Copy out, from the entries below, each line that holds the string "spiritual".

---- SUPPLIED RECORDS

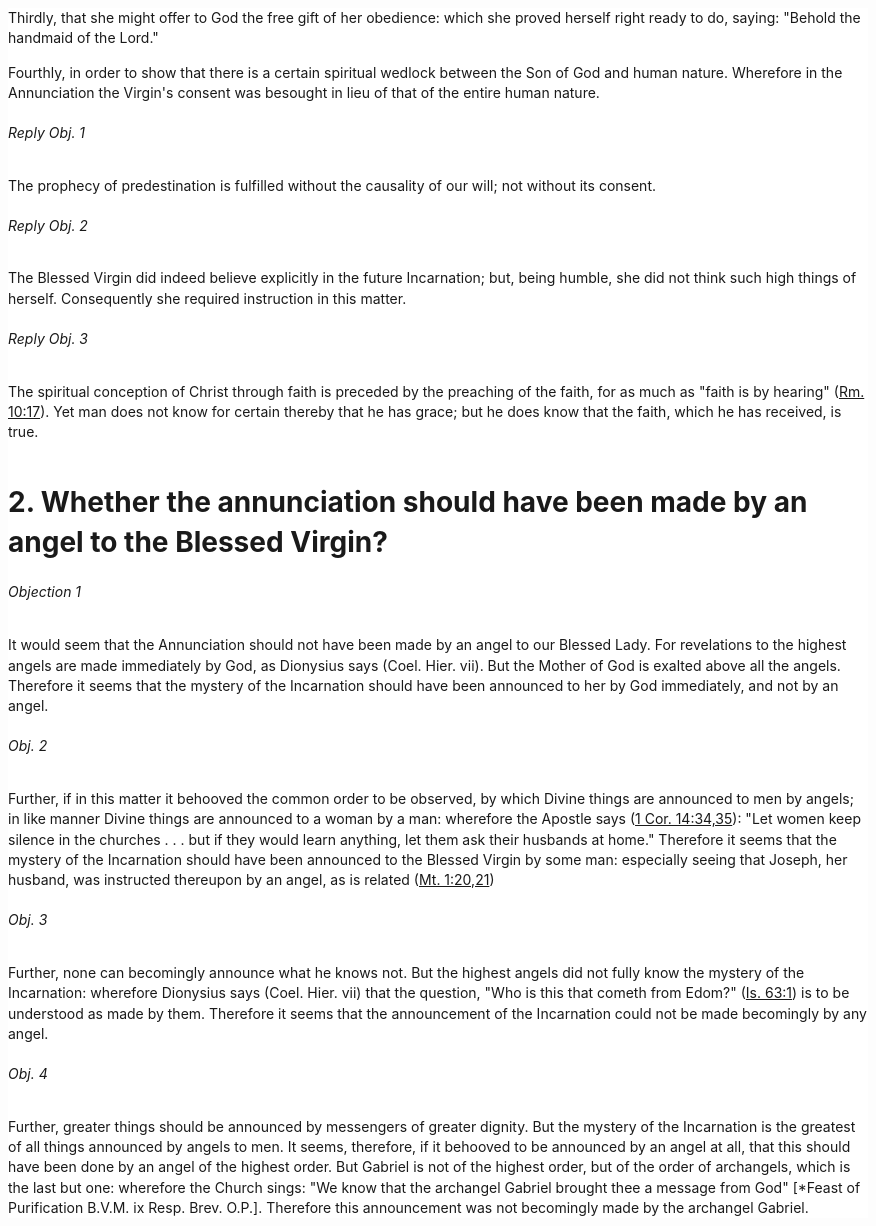 Thirdly, that she might offer to God the free gift of her obedience: which she proved herself right ready to do, saying: "Behold the handmaid of the Lord."  

Fourthly, in order to show that there is a certain spiritual wedlock between the Son of God and human nature. Wherefore in the Annunciation the Virgin's consent was besought in lieu of that of the entire human nature.  

###### Reply Obj. 1
The prophecy of predestination is fulfilled without the causality of our will; not without its consent.  

###### Reply Obj. 2
The Blessed Virgin did indeed believe explicitly in the future Incarnation; but, being humble, she did not think such high things of herself. Consequently she required instruction in this matter.  

###### Reply Obj. 3
The spiritual conception of Christ through faith is preceded by the preaching of the faith, for as much as "faith is by hearing" ([Rm. 10:17](http://bible.gospelcom.net/bible?Rm++10:17)). Yet man does not know for certain thereby that he has grace; but he does know that the faith, which he has received, is true.  




# 2. Whether the annunciation should have been made by an angel to the Blessed Virgin? 

###### Objection 1
It would seem that the Annunciation should not have been made by an angel to our Blessed Lady. For revelations to the highest angels are made immediately by God, as Dionysius says (Coel. Hier. vii). But the Mother of God is exalted above all the angels. Therefore it seems that the mystery of the Incarnation should have been announced to her by God immediately, and not by an angel.  

###### Obj. 2
Further, if in this matter it behooved the common order to be observed, by which Divine things are announced to men by angels; in like manner Divine things are announced to a woman by a man: wherefore the Apostle says ([1 Cor. 14:34,35](http://bible.gospelcom.net/bible?1+Cor++14:34,35)): "Let women keep silence in the churches . . . but if they would learn anything, let them ask their husbands at home." Therefore it seems that the mystery of the Incarnation should have been announced to the Blessed Virgin by some man: especially seeing that Joseph, her husband, was instructed thereupon by an angel, as is related ([Mt. 1:20,21](http://bible.gospelcom.net/bible?Mt++1:20,21))  

###### Obj. 3
Further, none can becomingly announce what he knows not. But the highest angels did not fully know the mystery of the Incarnation: wherefore Dionysius says (Coel. Hier. vii) that the question, "Who is this that cometh from Edom?" ([Is. 63:1](http://bible.gospelcom.net/bible?Is++63:1)) is to be understood as made by them. Therefore it seems that the announcement of the Incarnation could not be made becomingly by any angel.  

###### Obj. 4
Further, greater things should be announced by messengers of greater dignity. But the mystery of the Incarnation is the greatest of all things announced by angels to men. It seems, therefore, if it behooved to be announced by an angel at all, that this should have been done by an angel of the highest order. But Gabriel is not of the highest order, but of the order of archangels, which is the last but one: wherefore the Church sings: "We know that the archangel Gabriel brought thee a message from God" \[\*Feast of Purification B.V.M. ix Resp. Brev. O.P.\]. Therefore this announcement was not becomingly made by the archangel Gabriel.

--------

> ANSWER TO THIS PROBLEM:
Fourthly, in order to show that there is a certain spiritual wedlock between the Son of God and human nature. Wherefore in the Annunciation the Virgin's consent was besought in lieu of that of the entire human nature.  
The spiritual conception of Christ through faith is preceded by the preaching of the faith, for as much as "faith is by hearing" ([Rm. 10:17](http://bible.gospelcom.net/bible?Rm++10:17)). Yet man does not know for certain thereby that he has grace; but he does know that the faith, which he has received, is true.  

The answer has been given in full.